JOL Press : En quoi le destin de Jackie Kennedy a-t-il été exceptionnel ?
Frédéric Lecomte-Dieu : Il faut remonter jusqu’à l’enfance de Jacqueline Lee Bouvier, fille aînée de John Vernou Bouvier III, un riche agent de change, et de Janet Norton Lee. Quelques mois après sa naissance, la crise de 1929 a fait perdre aux Bouvier une grande partie de leur fortune. Les nombreuses infidélités de John Bouvier et son alcoolisme ont conduit sa femme à se séparer de lui en 1936. A l’époque, les gens divorcés étaient montrés du doigt. Cela n’a pas empêché Jackie de faire de brillantes études (elle parlait français, espagnol et italien).

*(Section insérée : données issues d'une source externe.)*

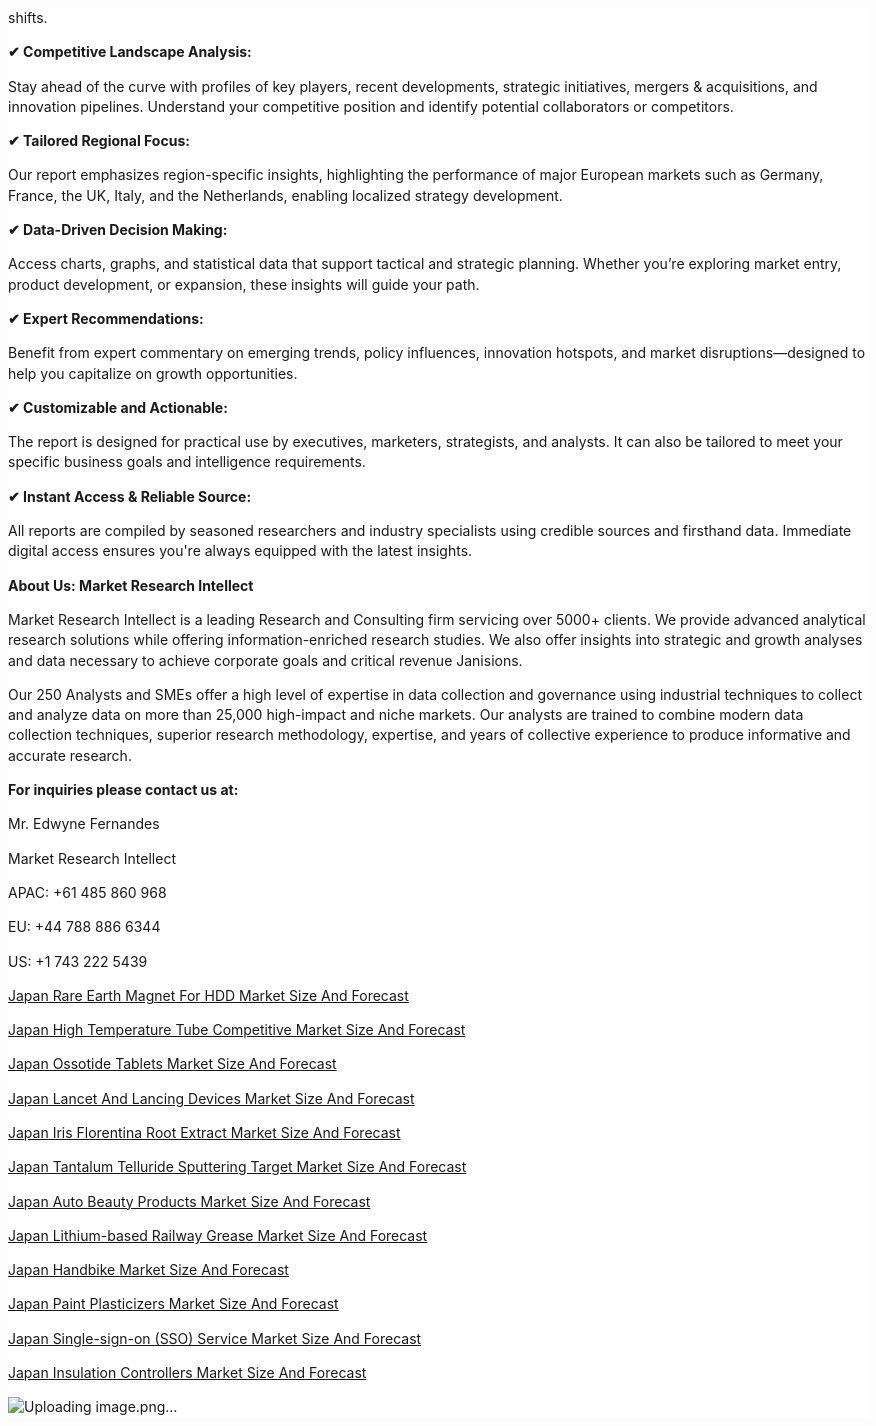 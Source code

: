 shifts.</p><p><strong>✔ Competitive Landscape Analysis:</strong></p><p>Stay ahead of the curve with profiles of key players, recent developments, strategic initiatives, mergers &amp; acquisitions, and innovation pipelines. Understand your competitive position and identify potential collaborators or competitors.</p><p><strong>✔ Tailored Regional Focus:</strong></p><p>Our report emphasizes region-specific insights, highlighting the performance of major European markets such as Germany, France, the UK, Italy, and the Netherlands, enabling localized strategy development.</p><p><strong>✔ Data-Driven Decision Making:</strong></p><p>Access charts, graphs, and statistical data that support tactical and strategic planning. Whether you&rsquo;re exploring market entry, product development, or expansion, these insights will guide your path.</p><p><strong>✔ Expert Recommendations:</strong></p><p>Benefit from expert commentary on emerging trends, policy influences, innovation hotspots, and market disruptions&mdash;designed to help you capitalize on growth opportunities.</p><p><strong>✔ Customizable and Actionable:</strong></p><p>The report is designed for practical use by executives, marketers, strategists, and analysts. It can also be tailored to meet your specific business goals and intelligence requirements.</p><p><strong>✔ Instant Access &amp; Reliable Source:</strong></p><p>All reports are compiled by seasoned researchers and industry specialists using credible sources and firsthand data. Immediate digital access ensures you're always equipped with the latest insights.</p><p><strong><span class="font-[700]">About Us: Market Research Intellect</span></strong></p><p><span class="">Market Research Intellect is a leading Research and Consulting firm servicing over 5000+ clients. We provide advanced analytical research solutions while offering information-enriched research studies.&nbsp;</span>We also offer insights into strategic and growth analyses and data necessary to achieve corporate goals and critical revenue Janisions.</p><p><span class="">Our 250 Analysts and SMEs offer a high level of expertise in data collection and governance using industrial techniques to collect and analyze data on more than 25,000 high-impact and niche markets. Our analysts are trained to combine modern data collection techniques, superior research methodology, expertise, and years of collective experience to produce informative and accurate research.</span></p><p><strong>For inquiries please contact us at:</strong></p><p>Mr. Edwyne Fernandes</p><p>Market Research Intellect</p><p>APAC: +61 485 860 968</p><p>EU: +44 788 886 6344</p><p>US: +1 743 222 5439</p><p><a href="https://github.com/DipramanCMRI02/FutureLens/blob/main/Rare-Earth-Magnet-For-HDD-Market/Rare-Earth-Magnet-For-HDD-Market.md">Japan Rare Earth Magnet For HDD Market Size And Forecast</a></p><p><a href="https://github.com/DipramanCMRI02/FutureLens/blob/main/High-Temperature-Tube-Competitive-Market/High-Temperature-Tube-Competitive-Market.md">Japan High Temperature Tube Competitive Market Size And Forecast</a></p><p><a href="https://github.com/DipramanCMRI02/FutureLens/blob/main/Ossotide-Tablets-Market/Ossotide-Tablets-Market.md">Japan Ossotide Tablets Market Size And Forecast</a></p><p><a href="https://github.com/DipramanCMRI02/FutureLens/blob/main/Lancet-And-Lancing-Devices-Market/Lancet-And-Lancing-Devices-Market.md">Japan Lancet And Lancing Devices Market Size And Forecast</a></p><p><a href="https://github.com/DipramanCMRI02/FutureLens/blob/main/Iris-Florentina-Root-Extract-Market/Iris-Florentina-Root-Extract-Market.md">Japan Iris Florentina Root Extract Market Size And Forecast</a></p><p><a href="https://github.com/DipramanCMRI02/FutureLens/blob/main/Tantalum-Telluride-Sputtering-Target-Market/Tantalum-Telluride-Sputtering-Target-Market.md">Japan Tantalum Telluride Sputtering Target Market Size And Forecast</a></p><p><a href="https://github.com/DipramanCMRI02/FutureLens/blob/main/Auto-Beauty-Products-Market/Auto-Beauty-Products-Market.md">Japan Auto Beauty Products Market Size And Forecast</a></p><p><a href="https://github.com/DipramanCMRI02/FutureLens/blob/main/Lithium-based-Railway-Grease-Market/Lithium-based-Railway-Grease-Market.md">Japan Lithium-based Railway Grease Market Size And Forecast</a></p><p><a href="https://github.com/DipramanCMRI02/FutureLens/blob/main/Handbike-Market/Handbike-Market.md">Japan Handbike Market Size And Forecast</a></p><p><a href="https://github.com/DipramanCMRI02/FutureLens/blob/main/Paint-Plasticizers-Market/Paint-Plasticizers-Market.md">Japan Paint Plasticizers Market Size And Forecast</a></p><p><a href="https://github.com/DipramanCMRI02/FutureLens/blob/main/Single-sign-on-(SSO)-Service-Market/Single-sign-on-(SSO)-Service-Market.md">Japan Single-sign-on (SSO) Service Market Size And Forecast</a></p><p><a href="https://github.com/DipramanCMRI02/FutureLens/blob/main/Insulation-Controllers-Market/Insulation-Controllers-Market.md">Japan Insulation Controllers Market Size And Forecast</a></p>
![Uploading image.png…]()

Sa rencontre avec John Fitzgerald Kennedy est une histoire incroyable : Jacqueline Bouvier, 24 ans, alors journaliste au Washington Times Herald, a été présentée à l’étoile montante du Parti démocrate, de douze ans son aîné, en mai 1952 au cours d’un dîner organisé par un ami commun. JFK et Jackie avaient deux points communs : leur passion pour l’Histoire… et le Monopoly. La jeune femme fut très déçue de cette rencontre : JFK est arrivé en retard, mal habillé… et a boudé toute la fin de soirée après avoir perdu au Monopoly ! 

Un peu plus tard, à la demande de son rédacteur en chef, Jackie a interviewé Kennedy. Elle a déjeuné avec lui et son frère Bobby. Mais toutes les cinq minutes, JFK a interrompu le repas pour répondre au téléphone, ce qui a agacé la journaliste. Bobby lui a alors confié : «Cet homme va changer la société américaine». Au final, Jackie est celle qui a su accompagner un homme entièrement dévoué à son pays. Pour 75% des Américains, JFK restera dans l’Histoire comme un président «remarquable», selon un sondage Gallup publié en novembre 2013.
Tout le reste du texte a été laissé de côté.